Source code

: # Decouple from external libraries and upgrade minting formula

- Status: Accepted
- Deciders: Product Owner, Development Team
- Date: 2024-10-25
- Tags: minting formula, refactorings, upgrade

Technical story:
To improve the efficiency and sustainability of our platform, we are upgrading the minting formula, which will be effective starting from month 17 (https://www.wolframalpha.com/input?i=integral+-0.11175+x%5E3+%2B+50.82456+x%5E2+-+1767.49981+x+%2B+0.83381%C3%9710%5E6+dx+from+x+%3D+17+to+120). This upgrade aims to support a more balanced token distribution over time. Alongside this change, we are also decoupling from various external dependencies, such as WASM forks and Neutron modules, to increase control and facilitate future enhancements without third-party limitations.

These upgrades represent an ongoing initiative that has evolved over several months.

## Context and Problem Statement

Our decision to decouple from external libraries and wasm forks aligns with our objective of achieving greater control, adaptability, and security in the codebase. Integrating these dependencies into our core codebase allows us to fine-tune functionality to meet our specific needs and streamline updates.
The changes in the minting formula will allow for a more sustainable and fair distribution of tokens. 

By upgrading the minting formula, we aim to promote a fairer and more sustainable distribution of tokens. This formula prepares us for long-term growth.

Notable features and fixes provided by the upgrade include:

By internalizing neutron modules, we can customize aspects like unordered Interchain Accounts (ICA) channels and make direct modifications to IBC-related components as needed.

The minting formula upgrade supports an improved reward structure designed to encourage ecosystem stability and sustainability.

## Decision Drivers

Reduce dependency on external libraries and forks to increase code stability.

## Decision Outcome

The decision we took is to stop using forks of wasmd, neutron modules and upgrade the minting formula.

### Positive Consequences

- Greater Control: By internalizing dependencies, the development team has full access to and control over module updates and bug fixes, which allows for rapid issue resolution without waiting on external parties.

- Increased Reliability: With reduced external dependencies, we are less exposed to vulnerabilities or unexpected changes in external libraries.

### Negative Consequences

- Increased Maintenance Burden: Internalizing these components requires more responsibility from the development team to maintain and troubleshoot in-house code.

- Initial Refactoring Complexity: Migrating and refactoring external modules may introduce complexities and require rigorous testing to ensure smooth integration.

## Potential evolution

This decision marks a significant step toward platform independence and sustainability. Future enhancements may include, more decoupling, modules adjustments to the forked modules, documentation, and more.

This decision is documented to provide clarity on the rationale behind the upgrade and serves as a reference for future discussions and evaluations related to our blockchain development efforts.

———

Within the records above, work out on how many lines the string "include" appears, and give only that number.

### RESULT OF THIS TASK
2